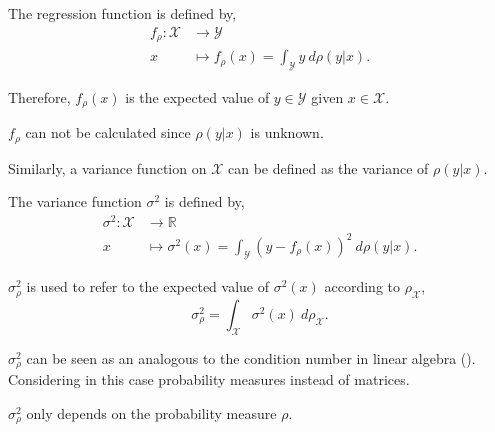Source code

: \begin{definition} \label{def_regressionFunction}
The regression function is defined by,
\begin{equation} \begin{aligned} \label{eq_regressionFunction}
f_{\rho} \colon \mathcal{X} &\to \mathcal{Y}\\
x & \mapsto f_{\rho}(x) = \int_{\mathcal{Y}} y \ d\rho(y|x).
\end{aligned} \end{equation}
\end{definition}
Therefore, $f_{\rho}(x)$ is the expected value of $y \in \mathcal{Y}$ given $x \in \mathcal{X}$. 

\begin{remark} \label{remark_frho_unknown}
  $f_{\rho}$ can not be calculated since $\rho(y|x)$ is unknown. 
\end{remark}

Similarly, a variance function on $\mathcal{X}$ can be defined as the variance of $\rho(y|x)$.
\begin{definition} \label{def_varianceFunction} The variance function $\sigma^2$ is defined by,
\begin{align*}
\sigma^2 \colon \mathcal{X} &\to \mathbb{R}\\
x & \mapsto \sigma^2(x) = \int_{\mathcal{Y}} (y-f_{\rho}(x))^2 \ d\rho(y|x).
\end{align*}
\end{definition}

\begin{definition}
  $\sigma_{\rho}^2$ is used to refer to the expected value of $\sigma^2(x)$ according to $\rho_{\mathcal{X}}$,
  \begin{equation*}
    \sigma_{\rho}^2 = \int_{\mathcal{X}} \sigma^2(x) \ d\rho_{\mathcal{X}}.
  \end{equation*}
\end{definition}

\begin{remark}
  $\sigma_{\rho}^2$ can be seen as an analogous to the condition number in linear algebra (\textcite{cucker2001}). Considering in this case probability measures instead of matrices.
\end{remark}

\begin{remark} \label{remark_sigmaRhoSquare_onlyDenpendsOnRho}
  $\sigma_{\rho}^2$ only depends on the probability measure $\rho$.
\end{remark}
* * * * *
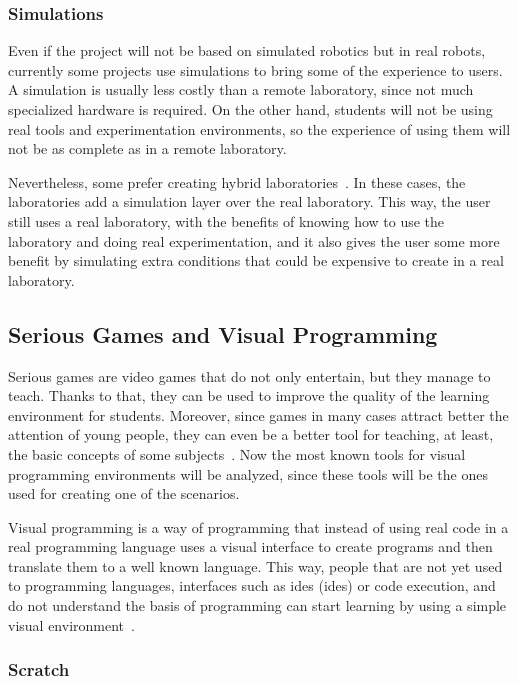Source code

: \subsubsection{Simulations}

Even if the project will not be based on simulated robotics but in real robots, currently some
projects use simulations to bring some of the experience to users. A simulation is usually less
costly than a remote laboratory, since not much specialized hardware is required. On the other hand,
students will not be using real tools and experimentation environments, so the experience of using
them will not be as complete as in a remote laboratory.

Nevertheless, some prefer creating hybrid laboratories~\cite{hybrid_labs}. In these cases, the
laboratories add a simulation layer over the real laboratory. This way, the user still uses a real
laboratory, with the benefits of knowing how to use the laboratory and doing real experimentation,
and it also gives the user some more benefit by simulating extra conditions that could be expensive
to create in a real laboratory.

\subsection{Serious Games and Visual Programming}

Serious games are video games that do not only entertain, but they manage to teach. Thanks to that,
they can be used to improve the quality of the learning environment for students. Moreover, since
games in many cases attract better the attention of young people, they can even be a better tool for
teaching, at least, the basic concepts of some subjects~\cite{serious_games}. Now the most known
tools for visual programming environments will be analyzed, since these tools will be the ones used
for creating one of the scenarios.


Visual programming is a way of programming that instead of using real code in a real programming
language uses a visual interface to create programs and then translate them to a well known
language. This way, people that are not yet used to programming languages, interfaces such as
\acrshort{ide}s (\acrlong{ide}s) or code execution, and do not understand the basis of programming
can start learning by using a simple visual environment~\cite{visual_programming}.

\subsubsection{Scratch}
* * * * *
Read through the material above, and whenever a line contains "them", copy it.

▸ Worked solution:
them will not be as complete as in a remote laboratory.
language uses a visual interface to create programs and then translate them to a well known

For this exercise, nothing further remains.